To be fair it sounds like in the original article that they did do some verification that things were working after the deployment. However for some reason their verification tests didn't reveal the presence of a real bug.

Even in a more gargantuan system, it's possible to have tests that give false positive results.

Everyone will screw up releases at some point, the key is to be able to learn from them and get better.

peterwwillis 5578 days ago

If you're making a big change you first cut a CR and get approval of any teams involved. At change time, everyone knows they need to be on-call if something breaks, preferably in a live chatroom.

The rest of the time devs should just deploy when they think the code is ready and have tested it on a like-production box. They then manually verify the change worked. You use automated monitoring to ensure when something does break you are notified immediately.

rst 5578 days ago

Their release procedures didn't cover the case, and they're fixing it ("modifying the communication ... [to] fail early and loudly during our initial tests", according to the "with details" post on their status blog[1]).

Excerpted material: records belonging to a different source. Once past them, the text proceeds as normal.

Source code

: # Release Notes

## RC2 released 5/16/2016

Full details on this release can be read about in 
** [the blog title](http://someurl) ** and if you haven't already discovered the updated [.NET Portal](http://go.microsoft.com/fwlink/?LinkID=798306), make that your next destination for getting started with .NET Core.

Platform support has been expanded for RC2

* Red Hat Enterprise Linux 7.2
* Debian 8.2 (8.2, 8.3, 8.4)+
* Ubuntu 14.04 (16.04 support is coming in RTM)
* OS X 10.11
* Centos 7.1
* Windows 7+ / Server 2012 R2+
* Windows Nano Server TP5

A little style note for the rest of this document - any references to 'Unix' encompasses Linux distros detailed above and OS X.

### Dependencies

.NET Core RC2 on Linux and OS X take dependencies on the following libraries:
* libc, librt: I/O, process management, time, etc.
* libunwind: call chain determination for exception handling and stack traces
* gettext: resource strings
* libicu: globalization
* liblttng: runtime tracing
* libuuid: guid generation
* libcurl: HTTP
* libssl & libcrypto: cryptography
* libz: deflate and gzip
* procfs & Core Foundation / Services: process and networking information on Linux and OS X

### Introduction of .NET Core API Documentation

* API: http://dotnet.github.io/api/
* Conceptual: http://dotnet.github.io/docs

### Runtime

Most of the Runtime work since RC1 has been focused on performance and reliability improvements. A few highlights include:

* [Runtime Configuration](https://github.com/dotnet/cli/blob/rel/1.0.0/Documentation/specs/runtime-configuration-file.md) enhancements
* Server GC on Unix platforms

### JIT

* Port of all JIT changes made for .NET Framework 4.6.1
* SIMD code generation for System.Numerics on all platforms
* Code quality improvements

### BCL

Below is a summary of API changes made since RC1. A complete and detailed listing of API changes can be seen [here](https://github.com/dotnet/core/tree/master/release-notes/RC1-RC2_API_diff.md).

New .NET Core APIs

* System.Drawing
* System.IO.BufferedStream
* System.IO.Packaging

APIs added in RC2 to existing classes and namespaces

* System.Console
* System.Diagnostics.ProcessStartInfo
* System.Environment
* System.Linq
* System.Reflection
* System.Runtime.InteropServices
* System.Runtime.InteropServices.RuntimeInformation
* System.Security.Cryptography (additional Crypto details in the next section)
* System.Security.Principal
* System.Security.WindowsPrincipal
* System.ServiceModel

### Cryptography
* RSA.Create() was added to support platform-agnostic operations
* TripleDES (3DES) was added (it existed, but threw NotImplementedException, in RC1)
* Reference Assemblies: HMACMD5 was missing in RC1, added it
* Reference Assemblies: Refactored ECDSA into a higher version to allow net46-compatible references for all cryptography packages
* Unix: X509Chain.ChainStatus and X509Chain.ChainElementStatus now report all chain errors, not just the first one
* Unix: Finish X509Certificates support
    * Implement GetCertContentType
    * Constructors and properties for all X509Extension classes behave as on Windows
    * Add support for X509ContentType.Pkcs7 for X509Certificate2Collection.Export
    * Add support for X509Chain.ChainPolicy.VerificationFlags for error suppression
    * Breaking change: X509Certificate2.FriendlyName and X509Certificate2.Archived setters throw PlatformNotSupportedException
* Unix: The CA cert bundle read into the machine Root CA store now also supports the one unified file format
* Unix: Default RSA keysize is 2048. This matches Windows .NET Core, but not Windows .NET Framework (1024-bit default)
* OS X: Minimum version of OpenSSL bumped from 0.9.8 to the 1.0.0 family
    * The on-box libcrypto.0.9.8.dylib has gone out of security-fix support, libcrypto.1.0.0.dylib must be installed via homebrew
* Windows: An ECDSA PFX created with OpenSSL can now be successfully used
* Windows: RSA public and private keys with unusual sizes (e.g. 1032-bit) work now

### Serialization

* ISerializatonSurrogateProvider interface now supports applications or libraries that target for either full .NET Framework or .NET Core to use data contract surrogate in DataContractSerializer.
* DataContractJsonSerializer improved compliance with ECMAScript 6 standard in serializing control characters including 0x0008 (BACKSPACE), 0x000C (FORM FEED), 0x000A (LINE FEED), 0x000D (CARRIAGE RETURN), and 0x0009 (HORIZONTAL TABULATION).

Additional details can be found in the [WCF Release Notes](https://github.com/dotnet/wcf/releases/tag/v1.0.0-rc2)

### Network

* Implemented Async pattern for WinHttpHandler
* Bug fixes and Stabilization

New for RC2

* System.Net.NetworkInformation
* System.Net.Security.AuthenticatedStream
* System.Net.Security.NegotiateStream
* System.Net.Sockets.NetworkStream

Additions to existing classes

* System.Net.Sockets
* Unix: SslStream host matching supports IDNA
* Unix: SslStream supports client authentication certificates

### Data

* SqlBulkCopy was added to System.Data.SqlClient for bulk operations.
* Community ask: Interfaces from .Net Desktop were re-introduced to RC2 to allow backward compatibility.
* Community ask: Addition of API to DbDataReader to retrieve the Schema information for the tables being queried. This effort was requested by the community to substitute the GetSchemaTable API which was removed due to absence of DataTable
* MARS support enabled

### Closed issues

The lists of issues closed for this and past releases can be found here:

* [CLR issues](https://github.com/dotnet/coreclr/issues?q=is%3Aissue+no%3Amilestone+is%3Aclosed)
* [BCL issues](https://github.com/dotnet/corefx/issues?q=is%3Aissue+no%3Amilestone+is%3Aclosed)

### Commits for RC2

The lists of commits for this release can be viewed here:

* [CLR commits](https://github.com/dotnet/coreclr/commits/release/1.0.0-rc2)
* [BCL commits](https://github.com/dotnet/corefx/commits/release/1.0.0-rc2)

But I still find their lack of monitors... disturbing.

[1] http://status.fogcreek.com/2011/03/sunday-night-kiln-outage-...

peterwwillis 5578 days ago

I agree except I don't think continuous deployment necessarily means automatic deployment. Every deploy should be done by a person and tested right after; none of this "push out all commits at X time" or "push as soon as it's committed" as both are risky.

During the day is usually preferred and never at 4:59PM on a Friday or right before everyone goes to lunch (ever had to clean up a downed cluster when some jerk pushed bad code and the whole team went to Sweet Tomatoes? yeah).

To help troubleshoot breaks, have a mailing list with changelogs showing who made a change, time/date, files touched. Also have your deploy tools mail it when there's a code push, rollback, server restart, etc. Have a simple tool someone can run to revert changes back to a time of day so if something breaks just "revert back to 6 hours ago" and debug while your old app is running (nice to take one broken box offline first to test on).